Omit the pictures, then reproduce every remaining record exactly.
Segment Start: Supplied records
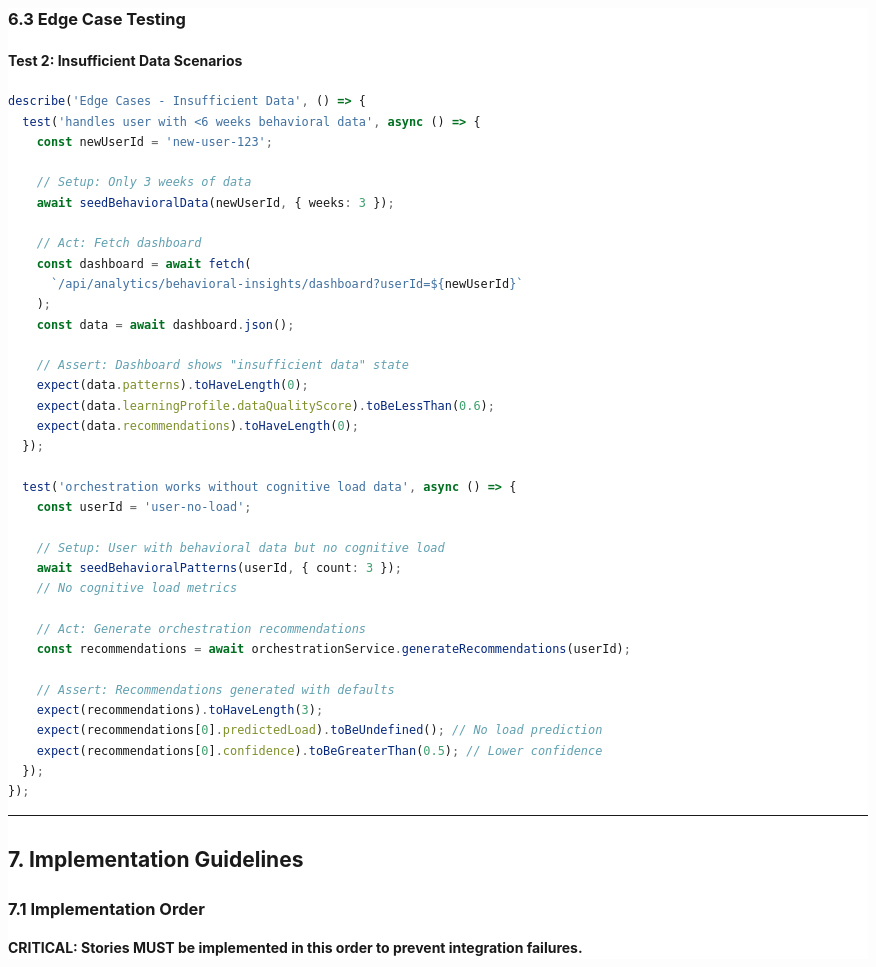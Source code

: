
```typescript
```

### 6.3 Edge Case Testing

#### Test 2: Insufficient Data Scenarios
```typescript
describe('Edge Cases - Insufficient Data', () => {
  test('handles user with <6 weeks behavioral data', async () => {
    const newUserId = 'new-user-123';

    // Setup: Only 3 weeks of data
    await seedBehavioralData(newUserId, { weeks: 3 });

    // Act: Fetch dashboard
    const dashboard = await fetch(
      `/api/analytics/behavioral-insights/dashboard?userId=${newUserId}`
    );
    const data = await dashboard.json();

    // Assert: Dashboard shows "insufficient data" state
    expect(data.patterns).toHaveLength(0);
    expect(data.learningProfile.dataQualityScore).toBeLessThan(0.6);
    expect(data.recommendations).toHaveLength(0);
  });

  test('orchestration works without cognitive load data', async () => {
    const userId = 'user-no-load';

    // Setup: User with behavioral data but no cognitive load
    await seedBehavioralPatterns(userId, { count: 3 });
    // No cognitive load metrics

    // Act: Generate orchestration recommendations
    const recommendations = await orchestrationService.generateRecommendations(userId);

    // Assert: Recommendations generated with defaults
    expect(recommendations).toHaveLength(3);
    expect(recommendations[0].predictedLoad).toBeUndefined(); // No load prediction
    expect(recommendations[0].confidence).toBeGreaterThan(0.5); // Lower confidence
  });
});
```

---

## 7. Implementation Guidelines

### 7.1 Implementation Order

**CRITICAL: Stories MUST be implemented in this order to prevent integration failures.**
Segment End: Supplied records
● Exercise response:
Source code

:
```typescript
```

### 6.3 Edge Case Testing

#### Test 2: Insufficient Data Scenarios
```typescript
describe('Edge Cases - Insufficient Data', () => {
  test('handles user with <6 weeks behavioral data', async () => {
    const newUserId = 'new-user-123';

    // Setup: Only 3 weeks of data
    await seedBehavioralData(newUserId, { weeks: 3 });

    // Act: Fetch dashboard
    const dashboard = await fetch(
      `/api/analytics/behavioral-insights/dashboard?userId=${newUserId}`
    );
    const data = await dashboard.json();

    // Assert: Dashboard shows "insufficient data" state
    expect(data.patterns).toHaveLength(0);
    expect(data.learningProfile.dataQualityScore).toBeLessThan(0.6);
    expect(data.recommendations).toHaveLength(0);
  });

  test('orchestration works without cognitive load data', async () => {
    const userId = 'user-no-load';

    // Setup: User with behavioral data but no cognitive load
    await seedBehavioralPatterns(userId, { count: 3 });
    // No cognitive load metrics

    // Act: Generate orchestration recommendations
    const recommendations = await orchestrationService.generateRecommendations(userId);

    // Assert: Recommendations generated with defaults
    expect(recommendations).toHaveLength(3);
    expect(recommendations[0].predictedLoad).toBeUndefined(); // No load prediction
    expect(recommendations[0].confidence).toBeGreaterThan(0.5); // Lower confidence
  });
});
```

---

## 7. Implementation Guidelines

### 7.1 Implementation Order

**CRITICAL: Stories MUST be implemented in this order to prevent integration failures.**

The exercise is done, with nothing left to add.